BEGIN

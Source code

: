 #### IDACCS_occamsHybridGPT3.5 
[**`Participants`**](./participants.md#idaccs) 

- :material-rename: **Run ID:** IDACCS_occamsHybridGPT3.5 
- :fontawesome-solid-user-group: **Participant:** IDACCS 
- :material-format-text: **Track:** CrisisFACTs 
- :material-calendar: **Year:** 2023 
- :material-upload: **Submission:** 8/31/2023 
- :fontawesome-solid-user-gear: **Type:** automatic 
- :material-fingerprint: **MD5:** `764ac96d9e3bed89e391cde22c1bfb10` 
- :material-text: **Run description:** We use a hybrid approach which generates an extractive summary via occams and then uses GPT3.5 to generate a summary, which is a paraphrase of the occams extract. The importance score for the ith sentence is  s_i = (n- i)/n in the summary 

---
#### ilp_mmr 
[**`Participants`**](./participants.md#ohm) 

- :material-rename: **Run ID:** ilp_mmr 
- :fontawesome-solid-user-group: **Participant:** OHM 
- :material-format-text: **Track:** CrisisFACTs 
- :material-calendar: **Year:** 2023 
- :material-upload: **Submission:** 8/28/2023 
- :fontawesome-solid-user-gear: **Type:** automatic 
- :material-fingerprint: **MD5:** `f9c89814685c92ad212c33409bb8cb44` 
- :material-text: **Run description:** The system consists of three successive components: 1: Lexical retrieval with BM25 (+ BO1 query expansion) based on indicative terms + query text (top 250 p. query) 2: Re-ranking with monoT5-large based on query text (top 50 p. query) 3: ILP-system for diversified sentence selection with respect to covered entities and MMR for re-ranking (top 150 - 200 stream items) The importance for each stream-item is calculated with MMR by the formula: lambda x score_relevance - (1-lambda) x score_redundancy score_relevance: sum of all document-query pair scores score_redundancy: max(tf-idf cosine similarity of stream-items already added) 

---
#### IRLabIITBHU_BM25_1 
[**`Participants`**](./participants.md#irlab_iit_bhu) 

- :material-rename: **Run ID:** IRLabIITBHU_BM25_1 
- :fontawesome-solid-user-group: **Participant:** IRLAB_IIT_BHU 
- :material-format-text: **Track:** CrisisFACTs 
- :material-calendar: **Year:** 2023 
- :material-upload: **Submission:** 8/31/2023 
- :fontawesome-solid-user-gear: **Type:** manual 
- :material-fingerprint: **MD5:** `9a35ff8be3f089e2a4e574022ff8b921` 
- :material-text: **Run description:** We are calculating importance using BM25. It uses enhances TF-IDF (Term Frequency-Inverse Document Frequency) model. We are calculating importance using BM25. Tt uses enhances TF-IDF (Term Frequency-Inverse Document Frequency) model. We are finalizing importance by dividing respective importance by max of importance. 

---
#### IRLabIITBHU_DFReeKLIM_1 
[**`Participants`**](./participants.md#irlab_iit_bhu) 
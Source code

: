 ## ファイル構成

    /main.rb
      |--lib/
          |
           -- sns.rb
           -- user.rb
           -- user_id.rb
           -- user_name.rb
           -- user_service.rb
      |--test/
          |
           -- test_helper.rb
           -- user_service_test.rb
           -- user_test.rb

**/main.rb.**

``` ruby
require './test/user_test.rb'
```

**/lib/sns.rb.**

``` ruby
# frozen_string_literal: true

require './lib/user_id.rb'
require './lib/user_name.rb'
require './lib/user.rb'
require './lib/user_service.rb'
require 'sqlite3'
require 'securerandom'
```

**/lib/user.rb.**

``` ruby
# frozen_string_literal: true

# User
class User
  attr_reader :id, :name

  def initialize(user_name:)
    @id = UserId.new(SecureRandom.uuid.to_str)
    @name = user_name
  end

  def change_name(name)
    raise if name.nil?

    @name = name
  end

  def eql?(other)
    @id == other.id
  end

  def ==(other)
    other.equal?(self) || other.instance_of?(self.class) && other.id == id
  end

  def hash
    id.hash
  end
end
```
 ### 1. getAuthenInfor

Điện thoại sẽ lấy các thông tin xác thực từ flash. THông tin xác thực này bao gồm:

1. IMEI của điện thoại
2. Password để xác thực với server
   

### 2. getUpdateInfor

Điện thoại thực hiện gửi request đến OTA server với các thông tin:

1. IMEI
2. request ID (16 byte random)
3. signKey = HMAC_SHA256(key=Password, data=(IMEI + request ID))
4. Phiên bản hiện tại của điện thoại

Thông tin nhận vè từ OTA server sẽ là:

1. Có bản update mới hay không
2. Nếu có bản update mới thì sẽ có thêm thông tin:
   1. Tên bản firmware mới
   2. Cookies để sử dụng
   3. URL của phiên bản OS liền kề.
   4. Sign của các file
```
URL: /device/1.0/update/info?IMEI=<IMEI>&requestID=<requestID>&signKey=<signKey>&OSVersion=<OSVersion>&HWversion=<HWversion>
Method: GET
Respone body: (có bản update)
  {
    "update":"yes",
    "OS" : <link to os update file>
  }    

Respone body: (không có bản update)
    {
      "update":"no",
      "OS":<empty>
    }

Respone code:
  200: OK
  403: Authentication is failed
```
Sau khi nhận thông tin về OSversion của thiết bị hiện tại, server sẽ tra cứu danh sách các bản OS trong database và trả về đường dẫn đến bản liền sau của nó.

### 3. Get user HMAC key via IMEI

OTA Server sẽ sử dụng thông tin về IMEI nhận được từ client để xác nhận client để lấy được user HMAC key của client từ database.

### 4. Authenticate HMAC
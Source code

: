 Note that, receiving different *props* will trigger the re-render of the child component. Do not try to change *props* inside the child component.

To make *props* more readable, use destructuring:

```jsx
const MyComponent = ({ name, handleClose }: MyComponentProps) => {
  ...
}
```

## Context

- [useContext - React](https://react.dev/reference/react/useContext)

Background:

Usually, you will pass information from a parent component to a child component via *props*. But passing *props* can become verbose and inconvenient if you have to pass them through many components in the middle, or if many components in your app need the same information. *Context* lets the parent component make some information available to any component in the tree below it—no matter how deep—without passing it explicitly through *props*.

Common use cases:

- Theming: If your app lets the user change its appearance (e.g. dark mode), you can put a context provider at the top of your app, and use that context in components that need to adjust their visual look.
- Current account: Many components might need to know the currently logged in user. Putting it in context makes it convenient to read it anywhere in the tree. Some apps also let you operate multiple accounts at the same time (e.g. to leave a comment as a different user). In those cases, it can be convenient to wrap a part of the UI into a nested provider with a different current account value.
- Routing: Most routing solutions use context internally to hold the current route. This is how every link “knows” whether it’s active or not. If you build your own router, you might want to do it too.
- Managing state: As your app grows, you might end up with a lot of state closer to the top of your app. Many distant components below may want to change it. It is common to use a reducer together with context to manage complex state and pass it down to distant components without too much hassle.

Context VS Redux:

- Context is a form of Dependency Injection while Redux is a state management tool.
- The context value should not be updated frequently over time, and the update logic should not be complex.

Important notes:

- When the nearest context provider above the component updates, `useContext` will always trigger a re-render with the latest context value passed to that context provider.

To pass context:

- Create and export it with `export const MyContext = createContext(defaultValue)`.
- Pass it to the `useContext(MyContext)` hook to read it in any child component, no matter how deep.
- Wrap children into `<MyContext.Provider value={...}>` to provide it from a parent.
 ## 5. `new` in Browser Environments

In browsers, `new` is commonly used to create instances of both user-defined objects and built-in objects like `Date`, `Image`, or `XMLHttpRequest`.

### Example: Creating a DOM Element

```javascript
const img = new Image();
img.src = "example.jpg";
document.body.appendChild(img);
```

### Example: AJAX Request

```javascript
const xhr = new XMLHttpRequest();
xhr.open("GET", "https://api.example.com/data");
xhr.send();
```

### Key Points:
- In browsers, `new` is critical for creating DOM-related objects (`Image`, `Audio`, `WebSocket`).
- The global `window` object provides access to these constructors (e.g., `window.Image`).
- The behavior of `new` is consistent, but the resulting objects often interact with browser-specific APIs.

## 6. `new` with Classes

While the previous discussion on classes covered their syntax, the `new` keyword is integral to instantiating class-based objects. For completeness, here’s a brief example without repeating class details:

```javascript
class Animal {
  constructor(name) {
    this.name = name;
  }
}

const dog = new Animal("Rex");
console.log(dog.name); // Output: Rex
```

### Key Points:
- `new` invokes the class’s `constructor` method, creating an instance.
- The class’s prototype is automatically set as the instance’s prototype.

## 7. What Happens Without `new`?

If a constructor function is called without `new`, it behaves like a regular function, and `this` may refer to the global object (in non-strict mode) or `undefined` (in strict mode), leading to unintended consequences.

END

## Your goal
Copy, exactly and only, the lines above that begin with the one containing "Thông tin nhận" and finish with the one containing "- Theming: If".

## Solution to this task
Thông tin nhận vè từ OTA server sẽ là:

1. Có bản update mới hay không
2. Nếu có bản update mới thì sẽ có thêm thông tin:
   1. Tên bản firmware mới
   2. Cookies để sử dụng
   3. URL của phiên bản OS liền kề.
   4. Sign của các file
```
URL: /device/1.0/update/info?IMEI=<IMEI>&requestID=<requestID>&signKey=<signKey>&OSVersion=<OSVersion>&HWversion=<HWversion>
Method: GET
Respone body: (có bản update)
  {
    "update":"yes",
    "OS" : <link to os update file>
  }    

Respone body: (không có bản update)
    {
      "update":"no",
      "OS":<empty>
    }

Respone code:
  200: OK
  403: Authentication is failed
```
Sau khi nhận thông tin về OSversion của thiết bị hiện tại, server sẽ tra cứu danh sách các bản OS trong database và trả về đường dẫn đến bản liền sau của nó.

### 3. Get user HMAC key via IMEI

OTA Server sẽ sử dụng thông tin về IMEI nhận được từ client để xác nhận client để lấy được user HMAC key của client từ database.

### 4. Authenticate HMAC
Source code

: Note that, receiving different *props* will trigger the re-render of the child component. Do not try to change *props* inside the child component.

To make *props* more readable, use destructuring:

```jsx
const MyComponent = ({ name, handleClose }: MyComponentProps) => {
  ...
}
```

## Context

- [useContext - React](https://react.dev/reference/react/useContext)

Background:

Usually, you will pass information from a parent component to a child component via *props*. But passing *props* can become verbose and inconvenient if you have to pass them through many components in the middle, or if many components in your app need the same information. *Context* lets the parent component make some information available to any component in the tree below it—no matter how deep—without passing it explicitly through *props*.

Common use cases:

- Theming: If your app lets the user change its appearance (e.g. dark mode), you can put a context provider at the top of your app, and use that context in components that need to adjust their visual look.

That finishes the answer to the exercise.